Exercise directions: Count the lines in the records that hold the string "response". Only the number should be given.
[[ Data section, beginning ]]
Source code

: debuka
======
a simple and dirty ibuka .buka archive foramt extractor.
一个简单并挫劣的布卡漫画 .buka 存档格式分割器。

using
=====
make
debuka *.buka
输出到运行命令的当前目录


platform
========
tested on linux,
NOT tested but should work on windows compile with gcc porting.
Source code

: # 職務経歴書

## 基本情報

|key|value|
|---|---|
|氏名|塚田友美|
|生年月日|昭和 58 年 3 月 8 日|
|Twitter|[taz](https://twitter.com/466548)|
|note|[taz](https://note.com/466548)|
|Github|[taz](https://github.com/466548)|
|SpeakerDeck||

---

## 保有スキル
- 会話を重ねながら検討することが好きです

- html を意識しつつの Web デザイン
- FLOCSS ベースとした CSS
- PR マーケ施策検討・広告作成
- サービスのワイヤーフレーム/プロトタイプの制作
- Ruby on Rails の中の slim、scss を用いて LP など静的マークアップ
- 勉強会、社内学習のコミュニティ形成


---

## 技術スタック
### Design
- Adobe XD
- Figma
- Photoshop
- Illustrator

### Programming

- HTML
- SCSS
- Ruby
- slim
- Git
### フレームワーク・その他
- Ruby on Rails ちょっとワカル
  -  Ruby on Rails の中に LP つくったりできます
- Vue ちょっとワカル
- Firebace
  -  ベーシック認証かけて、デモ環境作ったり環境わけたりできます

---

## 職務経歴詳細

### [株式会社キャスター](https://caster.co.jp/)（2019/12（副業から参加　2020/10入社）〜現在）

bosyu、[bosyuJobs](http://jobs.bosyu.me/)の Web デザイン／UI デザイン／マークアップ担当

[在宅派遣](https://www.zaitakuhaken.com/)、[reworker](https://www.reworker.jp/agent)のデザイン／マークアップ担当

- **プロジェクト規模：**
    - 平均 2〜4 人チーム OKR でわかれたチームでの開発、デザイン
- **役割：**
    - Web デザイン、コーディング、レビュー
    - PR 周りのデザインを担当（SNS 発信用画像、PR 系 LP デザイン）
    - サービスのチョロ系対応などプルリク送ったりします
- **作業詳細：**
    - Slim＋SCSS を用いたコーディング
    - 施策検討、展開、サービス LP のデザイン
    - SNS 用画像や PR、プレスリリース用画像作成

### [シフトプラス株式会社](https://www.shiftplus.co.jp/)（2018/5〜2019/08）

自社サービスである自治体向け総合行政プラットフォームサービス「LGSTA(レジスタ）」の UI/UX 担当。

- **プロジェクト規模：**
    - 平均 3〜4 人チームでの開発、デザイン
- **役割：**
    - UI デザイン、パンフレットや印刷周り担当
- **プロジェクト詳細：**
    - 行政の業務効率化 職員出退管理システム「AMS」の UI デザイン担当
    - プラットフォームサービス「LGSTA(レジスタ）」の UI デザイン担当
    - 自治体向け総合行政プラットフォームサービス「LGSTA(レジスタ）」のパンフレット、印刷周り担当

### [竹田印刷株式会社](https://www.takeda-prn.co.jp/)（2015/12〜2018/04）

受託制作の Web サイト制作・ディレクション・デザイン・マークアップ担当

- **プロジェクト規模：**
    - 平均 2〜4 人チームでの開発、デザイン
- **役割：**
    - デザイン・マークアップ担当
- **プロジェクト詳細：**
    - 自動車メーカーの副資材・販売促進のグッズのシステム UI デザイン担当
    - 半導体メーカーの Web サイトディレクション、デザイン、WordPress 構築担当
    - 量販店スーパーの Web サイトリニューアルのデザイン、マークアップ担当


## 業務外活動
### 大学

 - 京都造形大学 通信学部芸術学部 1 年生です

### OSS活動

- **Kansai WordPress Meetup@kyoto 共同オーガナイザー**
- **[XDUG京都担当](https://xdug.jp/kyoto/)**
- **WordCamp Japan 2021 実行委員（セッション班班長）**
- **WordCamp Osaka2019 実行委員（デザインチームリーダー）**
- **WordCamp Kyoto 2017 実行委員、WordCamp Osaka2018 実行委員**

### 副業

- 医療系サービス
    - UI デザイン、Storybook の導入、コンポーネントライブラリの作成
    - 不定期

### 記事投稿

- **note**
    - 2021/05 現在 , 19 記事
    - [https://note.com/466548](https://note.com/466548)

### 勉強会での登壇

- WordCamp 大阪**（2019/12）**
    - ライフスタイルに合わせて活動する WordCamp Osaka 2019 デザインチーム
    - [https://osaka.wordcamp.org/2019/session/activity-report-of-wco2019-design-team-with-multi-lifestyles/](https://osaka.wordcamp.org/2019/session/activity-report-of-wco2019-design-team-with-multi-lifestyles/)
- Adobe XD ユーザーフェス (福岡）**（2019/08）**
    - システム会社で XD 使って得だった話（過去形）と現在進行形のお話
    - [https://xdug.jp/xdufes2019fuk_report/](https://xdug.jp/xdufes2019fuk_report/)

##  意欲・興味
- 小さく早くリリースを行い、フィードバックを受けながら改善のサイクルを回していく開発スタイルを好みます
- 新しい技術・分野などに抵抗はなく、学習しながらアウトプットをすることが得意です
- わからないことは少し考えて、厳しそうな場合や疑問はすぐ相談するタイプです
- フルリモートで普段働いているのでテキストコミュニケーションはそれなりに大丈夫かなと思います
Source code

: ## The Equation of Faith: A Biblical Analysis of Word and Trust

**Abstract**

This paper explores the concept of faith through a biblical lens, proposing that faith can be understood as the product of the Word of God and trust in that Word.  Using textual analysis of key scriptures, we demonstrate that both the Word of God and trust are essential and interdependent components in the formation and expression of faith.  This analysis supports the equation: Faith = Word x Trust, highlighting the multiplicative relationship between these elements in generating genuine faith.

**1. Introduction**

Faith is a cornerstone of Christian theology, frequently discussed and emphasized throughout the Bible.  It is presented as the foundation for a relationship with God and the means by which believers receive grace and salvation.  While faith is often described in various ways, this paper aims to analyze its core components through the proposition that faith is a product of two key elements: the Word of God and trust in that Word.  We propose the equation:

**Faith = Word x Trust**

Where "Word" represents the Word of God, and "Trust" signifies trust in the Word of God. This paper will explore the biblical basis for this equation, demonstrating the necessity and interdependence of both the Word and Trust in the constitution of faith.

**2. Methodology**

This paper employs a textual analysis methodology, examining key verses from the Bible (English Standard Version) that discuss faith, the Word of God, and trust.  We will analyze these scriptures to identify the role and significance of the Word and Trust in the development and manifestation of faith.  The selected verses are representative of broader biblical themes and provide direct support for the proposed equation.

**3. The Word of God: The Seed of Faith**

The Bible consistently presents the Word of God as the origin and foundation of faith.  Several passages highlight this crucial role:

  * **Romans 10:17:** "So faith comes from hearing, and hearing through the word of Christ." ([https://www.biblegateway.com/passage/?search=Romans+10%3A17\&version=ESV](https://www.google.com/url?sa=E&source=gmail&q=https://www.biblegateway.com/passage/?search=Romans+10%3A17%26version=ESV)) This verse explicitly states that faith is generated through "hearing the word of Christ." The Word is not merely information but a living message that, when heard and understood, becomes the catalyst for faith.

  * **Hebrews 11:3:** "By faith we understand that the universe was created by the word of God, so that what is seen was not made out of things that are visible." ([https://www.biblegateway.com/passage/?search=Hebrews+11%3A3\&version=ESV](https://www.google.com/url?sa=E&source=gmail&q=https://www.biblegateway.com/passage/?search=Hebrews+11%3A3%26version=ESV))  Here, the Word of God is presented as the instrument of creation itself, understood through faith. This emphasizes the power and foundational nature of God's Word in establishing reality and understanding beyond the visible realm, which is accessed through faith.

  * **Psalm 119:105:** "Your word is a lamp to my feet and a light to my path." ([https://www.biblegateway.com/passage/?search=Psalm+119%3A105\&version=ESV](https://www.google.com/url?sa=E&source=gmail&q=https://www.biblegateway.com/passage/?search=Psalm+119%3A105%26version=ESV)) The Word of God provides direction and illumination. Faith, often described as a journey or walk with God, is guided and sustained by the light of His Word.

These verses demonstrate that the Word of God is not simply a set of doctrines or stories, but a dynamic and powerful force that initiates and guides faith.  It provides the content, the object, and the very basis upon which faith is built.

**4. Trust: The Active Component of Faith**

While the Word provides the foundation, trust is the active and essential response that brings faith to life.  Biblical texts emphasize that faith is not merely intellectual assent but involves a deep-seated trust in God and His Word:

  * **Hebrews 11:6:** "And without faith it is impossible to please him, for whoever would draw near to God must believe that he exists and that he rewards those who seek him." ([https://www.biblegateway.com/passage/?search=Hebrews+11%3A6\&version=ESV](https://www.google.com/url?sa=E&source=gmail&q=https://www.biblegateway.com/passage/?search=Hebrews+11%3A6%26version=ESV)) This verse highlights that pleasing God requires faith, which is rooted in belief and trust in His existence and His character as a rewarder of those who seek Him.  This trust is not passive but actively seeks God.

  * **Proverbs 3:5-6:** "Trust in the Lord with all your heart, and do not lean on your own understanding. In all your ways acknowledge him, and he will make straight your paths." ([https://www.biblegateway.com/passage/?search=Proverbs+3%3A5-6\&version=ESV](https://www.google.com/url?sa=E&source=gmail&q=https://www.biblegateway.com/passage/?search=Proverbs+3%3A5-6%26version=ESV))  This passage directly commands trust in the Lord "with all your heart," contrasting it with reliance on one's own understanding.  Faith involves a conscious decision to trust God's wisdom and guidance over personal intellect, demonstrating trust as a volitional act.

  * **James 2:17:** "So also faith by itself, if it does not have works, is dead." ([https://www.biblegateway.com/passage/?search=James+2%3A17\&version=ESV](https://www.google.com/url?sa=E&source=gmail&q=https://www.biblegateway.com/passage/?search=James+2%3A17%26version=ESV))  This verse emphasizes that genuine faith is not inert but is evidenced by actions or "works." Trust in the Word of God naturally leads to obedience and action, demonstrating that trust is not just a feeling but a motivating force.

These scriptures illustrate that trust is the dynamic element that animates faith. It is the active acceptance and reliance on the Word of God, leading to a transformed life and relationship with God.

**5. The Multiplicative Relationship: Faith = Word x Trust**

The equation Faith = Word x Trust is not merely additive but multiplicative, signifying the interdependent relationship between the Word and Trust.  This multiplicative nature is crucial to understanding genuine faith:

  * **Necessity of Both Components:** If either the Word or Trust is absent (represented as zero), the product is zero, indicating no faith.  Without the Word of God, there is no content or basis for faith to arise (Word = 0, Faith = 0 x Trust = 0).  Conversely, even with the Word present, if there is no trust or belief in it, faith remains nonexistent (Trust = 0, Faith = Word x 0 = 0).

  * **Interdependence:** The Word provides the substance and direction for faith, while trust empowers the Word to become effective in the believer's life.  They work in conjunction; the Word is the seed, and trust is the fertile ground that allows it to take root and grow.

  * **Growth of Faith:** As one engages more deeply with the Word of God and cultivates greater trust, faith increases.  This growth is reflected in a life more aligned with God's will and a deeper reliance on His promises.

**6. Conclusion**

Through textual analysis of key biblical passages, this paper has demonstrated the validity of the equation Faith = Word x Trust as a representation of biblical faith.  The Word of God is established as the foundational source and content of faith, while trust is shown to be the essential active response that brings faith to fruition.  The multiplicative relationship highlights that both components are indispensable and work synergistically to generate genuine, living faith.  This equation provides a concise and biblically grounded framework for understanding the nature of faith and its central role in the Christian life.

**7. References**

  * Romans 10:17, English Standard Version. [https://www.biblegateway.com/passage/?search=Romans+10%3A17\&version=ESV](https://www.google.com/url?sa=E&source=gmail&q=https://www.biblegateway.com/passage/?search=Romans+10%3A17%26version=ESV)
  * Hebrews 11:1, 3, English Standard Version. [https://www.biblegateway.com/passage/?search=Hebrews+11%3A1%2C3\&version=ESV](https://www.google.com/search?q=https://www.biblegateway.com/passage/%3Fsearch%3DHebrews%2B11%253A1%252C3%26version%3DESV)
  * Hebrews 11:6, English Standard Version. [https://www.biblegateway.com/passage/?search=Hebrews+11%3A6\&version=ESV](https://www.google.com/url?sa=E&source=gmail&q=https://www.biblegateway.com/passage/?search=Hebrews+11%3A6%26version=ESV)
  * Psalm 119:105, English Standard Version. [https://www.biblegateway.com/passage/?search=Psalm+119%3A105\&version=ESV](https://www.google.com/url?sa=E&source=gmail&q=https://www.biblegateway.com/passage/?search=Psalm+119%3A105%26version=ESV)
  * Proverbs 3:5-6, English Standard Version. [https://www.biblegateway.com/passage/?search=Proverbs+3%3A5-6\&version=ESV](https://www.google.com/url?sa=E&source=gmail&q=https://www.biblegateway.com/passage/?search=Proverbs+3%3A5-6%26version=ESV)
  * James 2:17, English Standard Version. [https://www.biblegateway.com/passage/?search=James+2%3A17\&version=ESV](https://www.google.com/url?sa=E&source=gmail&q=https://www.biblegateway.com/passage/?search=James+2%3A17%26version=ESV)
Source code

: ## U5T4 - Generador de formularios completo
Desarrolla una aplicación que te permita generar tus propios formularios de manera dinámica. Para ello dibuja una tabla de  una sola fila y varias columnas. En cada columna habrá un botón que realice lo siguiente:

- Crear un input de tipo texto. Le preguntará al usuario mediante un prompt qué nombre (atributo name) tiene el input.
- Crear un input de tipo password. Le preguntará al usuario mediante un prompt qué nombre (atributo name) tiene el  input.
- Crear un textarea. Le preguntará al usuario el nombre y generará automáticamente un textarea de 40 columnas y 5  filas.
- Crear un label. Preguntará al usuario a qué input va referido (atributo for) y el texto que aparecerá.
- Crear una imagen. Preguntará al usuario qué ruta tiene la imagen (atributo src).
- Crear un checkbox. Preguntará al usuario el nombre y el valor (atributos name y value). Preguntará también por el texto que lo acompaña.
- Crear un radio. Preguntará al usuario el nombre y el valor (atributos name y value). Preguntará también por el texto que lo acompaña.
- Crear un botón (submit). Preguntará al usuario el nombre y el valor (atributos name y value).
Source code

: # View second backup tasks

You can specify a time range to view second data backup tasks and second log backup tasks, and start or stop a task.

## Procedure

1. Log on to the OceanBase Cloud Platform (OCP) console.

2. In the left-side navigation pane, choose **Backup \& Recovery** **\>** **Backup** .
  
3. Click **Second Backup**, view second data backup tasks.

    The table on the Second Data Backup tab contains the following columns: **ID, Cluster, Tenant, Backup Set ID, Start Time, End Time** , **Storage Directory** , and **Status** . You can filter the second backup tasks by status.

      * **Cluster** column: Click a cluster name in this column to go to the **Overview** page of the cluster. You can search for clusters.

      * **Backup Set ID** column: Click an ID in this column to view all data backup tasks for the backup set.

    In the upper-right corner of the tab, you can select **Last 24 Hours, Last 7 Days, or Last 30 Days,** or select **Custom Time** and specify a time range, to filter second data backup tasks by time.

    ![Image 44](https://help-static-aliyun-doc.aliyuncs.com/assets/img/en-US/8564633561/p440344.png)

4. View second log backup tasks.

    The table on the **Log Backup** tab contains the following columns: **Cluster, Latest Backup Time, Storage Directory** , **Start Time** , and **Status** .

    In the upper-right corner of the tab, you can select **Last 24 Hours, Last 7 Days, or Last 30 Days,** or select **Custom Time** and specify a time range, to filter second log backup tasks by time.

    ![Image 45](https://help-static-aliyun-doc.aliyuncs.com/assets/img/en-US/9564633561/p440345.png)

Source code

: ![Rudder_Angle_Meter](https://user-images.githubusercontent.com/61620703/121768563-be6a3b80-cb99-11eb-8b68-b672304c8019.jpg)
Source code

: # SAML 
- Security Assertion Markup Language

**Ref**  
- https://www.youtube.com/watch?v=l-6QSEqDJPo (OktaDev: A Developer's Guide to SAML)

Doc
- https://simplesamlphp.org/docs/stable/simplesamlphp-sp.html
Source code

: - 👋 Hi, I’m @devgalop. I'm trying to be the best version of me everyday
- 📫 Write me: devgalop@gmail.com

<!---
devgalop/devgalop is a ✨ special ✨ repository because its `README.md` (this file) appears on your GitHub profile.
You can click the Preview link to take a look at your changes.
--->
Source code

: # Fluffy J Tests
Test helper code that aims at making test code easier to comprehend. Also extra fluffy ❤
[[ Data section, end ]]
Finished exercise: 2